Having done as directed I again prayed to the Lord and was again instructed as distinctly as though a physician had been standing by speaking to me.  Near by was a slipper-elm tree. From this I was told to make a slippery-elm poultice and fill the wound with it.  My eldest boy was sent to get the slipper-elm from the roots, the poultice was made, and the wound, which took fully a quarter of a yard of linen to cover, so large was it, was properly dressed.  I removed the wounded boy to a house, some distance off the next day, and dressed the hip ; the Lord directing me as before.  I was reminded that in my husband’s trunk there was a bottle of balsam.  This I poured into the wound, greatly southing Alma’s pain.

‘Alma my child,’ I said, ‘you believe that the Lord made your hip?’

‘Yes, mother.’

‘Well, the Lord can make something there in the place of your hip, don’t you believe he can, Alma?’

‘Do you think that the Lord can, mother?’ inquired the child, in his simplicity.

‘Yes, my son,’ I replied, ‘he has showed it all to me in a vision.’

Then I laid him comfortably on his face, and said: ‘Now you lay like that, and don’t move, and the Lord will make you another hip.’  So Alma laid on his face for five weeks, until he was entirely recovered—a flexible gristle having grown in place of the missing joint and socket, which remains to this day a marvel to physicians. …  It is now nearly forty years ago, but Alma has never been the least crippled during his life, and he has traveled quite a long period of the time as a missionary of the gospel and [is] a living miracle of the power of God.

“I Couldn’t Believe What I Saw!”

A Child’s Fever Breaks Suddenly After a Priesthood Blessing

childThis story comes from Diana Loski of Pennsylvania, first published in the Ensign January 2011:

Many years ago when our four children were small, my husband took a job in another state while I stayed behind until our two older children finished school for the year. We had recently been assigned new home teachers, who had the chance to visit only twice before my husband was transferred.

One night after putting the children to bed, I heard our baby girl crying in her room. When I picked her up, I noticed that she was burning with fever. I considered taking her to the hospital, but a quick perusal of our new insurance policy showed that it covered only residents of Idaho—the state where my husband now worked. The rest of us were still residents of the state of Washington.
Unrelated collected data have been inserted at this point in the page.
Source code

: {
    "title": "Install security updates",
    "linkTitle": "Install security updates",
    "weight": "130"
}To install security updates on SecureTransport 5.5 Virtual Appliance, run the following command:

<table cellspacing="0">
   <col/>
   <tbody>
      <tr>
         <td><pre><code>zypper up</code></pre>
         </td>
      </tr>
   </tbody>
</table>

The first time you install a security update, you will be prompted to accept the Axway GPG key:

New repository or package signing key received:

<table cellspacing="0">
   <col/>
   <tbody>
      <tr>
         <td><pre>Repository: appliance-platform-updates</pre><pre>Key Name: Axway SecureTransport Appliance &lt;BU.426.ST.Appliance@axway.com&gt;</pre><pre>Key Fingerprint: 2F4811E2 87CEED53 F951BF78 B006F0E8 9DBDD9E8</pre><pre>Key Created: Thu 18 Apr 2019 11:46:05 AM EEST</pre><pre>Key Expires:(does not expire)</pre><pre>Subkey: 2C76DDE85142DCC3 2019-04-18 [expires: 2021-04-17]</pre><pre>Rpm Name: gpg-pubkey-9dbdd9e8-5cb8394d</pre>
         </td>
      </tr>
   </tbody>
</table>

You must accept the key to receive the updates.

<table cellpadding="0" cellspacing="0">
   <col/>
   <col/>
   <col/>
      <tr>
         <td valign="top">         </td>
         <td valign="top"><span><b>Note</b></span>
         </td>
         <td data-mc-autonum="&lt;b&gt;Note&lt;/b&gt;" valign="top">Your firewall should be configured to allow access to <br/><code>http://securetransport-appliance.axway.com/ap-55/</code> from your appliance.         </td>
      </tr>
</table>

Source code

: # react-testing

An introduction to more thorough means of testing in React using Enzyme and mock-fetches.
I grew alarmed when I took our daughter’s temperature—105 degrees Fahrenheit (41 degrees C). I immediately knelt in prayer and fervently asked for help. An answer came that I would never have considered: “Call your home teachers.”

The hour was growing late, and I knew that the two men, Brothers Halverson and Bird, had undoubtedly retired for the night. But I picked up the phone and called Brother Bird anyway, quickly telling him what was wrong. Within five minutes, at 11:00 p.m., my home teachers were at the front door—in suits and ties.

By this time our baby’s cheeks and eyes were red, and her hair was plastered with sweat. She whimpered with pain, but Brothers Bird and Halverson were calm as they took her. Then, laying their hands on her head, they gave her a blessing and told her in the name of the Savior to be healed.

When I opened my eyes after the blessing, I could hardly believe what I saw. My daughter was giggling and squirming to be let down to play. Her fever was gone!

“I could feel her cool down as we administered to her,” Brother Bird said to me as we all watched my child in amazement. They soon left, after which I was up for several hours with a baby who wanted to stay awake and play. I didn’t mind a bit.

Many years have passed since that night when two ministering angels, in the form of home teachers, blessed my child. Soon afterward we moved to Idaho and lost touch with them, but I will always be grateful to two kind home teachers who came at the eleventh hour on the Lord’s errand.